Citing the work of market historian Larry Williams, the “Mad Money” host said, “It’s uncanny” how often this trend has worked. “It is hard to go against something that’s been right every time that’s made you money.”
Cramer tweeted early Tuesday: “Historically today is the day the Santa Claus rally starts. It worked even during 2007-2009. So it is hard to doubt.”
Later on “Squawk Box,” Cramer said, “If you bought today and you just held on even for six days, you made money almost every single year.” He added, “It is a short-term trade, although you then start getting into positive seasonality in January.”
January has been a historically strong month for the stock market, informing the old Wall Street adage, “as goes January, so goes the year.” However, the S&P 500‘s 1.1% decline in January 2021 did not dictate the year. Santa Claus rally or not, this year is poised for stellar gains, barring any huge declines. For all of 2021, as of Tuesday morning, the Dow Jones Industrial Average was up 15.3%; the S&P 500 gained 22.4% and the Nasdaq Composite was up 17%.
U.S. stocks on Tuesday were rebounding in a rally that would break a three-session losing streak. “What’s interesting is that we’ve had this downturn and the Santa Claus rally would dictate that the downturn is now over,” Cramer said. For the month of December, the Dow is up 2.4%; the S&P 500 is up 0.7%; and the Nasdaq is down 2.8%.

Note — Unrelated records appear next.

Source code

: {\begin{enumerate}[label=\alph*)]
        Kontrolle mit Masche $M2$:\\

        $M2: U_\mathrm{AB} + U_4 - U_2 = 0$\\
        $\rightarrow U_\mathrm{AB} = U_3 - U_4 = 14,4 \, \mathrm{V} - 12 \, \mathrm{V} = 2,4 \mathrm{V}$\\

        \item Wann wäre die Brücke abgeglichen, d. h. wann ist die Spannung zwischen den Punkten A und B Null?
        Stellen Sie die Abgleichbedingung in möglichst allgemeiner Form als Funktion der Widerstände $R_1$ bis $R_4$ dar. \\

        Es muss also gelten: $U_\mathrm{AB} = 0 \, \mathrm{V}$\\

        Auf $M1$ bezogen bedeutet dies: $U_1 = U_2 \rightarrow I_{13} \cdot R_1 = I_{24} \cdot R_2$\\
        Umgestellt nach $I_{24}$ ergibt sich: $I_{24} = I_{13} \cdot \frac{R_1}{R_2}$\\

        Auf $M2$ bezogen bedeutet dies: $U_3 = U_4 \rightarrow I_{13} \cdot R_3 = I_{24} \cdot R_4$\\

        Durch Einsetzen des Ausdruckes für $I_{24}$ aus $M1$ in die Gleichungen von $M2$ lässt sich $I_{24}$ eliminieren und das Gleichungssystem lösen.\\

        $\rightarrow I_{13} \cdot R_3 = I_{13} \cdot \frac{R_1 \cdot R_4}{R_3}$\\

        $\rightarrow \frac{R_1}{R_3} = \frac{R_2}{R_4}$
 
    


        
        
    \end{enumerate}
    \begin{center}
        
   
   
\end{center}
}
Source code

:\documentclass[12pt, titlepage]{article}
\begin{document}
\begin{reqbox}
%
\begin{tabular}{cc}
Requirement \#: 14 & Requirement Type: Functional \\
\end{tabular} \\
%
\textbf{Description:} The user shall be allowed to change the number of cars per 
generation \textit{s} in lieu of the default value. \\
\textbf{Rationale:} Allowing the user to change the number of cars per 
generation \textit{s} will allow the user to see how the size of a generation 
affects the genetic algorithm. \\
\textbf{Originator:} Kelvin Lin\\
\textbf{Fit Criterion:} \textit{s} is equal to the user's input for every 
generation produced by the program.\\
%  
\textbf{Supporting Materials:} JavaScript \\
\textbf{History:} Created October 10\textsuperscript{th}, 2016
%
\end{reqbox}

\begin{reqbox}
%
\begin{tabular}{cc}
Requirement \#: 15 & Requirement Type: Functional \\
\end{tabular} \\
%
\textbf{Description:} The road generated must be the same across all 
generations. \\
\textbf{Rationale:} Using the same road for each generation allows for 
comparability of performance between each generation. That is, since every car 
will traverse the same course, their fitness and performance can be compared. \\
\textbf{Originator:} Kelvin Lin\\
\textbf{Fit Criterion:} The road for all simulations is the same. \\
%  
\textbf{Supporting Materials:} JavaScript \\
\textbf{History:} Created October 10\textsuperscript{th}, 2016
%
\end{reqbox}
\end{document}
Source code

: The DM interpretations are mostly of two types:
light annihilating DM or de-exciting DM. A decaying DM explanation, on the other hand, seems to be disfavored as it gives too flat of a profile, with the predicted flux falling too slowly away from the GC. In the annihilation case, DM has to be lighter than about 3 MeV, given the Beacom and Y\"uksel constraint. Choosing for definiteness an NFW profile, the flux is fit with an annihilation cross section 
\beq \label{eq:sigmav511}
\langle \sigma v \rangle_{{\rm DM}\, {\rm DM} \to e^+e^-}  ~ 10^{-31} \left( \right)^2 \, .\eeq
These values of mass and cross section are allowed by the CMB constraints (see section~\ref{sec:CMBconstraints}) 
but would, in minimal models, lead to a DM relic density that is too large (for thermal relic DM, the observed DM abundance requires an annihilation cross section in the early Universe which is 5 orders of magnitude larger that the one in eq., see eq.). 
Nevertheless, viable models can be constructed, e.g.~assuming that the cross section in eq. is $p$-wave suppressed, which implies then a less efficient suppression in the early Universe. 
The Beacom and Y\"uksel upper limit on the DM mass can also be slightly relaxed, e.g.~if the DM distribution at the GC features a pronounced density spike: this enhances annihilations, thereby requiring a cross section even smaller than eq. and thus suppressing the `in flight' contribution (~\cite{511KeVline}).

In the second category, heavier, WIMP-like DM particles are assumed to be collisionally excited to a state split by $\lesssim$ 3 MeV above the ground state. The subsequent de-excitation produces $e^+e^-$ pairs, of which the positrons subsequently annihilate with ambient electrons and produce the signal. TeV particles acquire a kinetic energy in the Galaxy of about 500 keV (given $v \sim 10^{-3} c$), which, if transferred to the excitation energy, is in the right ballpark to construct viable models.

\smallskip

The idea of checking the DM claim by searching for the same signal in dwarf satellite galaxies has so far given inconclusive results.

It’s worth noting that there’s debate on Wall Street on the exact date the Santa Claus rally traditionally starts. According to the Stock Trader’s Almanac, it technically takes place over the last five trading days of December and the first two sessions of January. Santa no-shows on Wall Street tend to precede rough periods for stocks. The Stock Trader’s Almanac discovered this trend in 1972.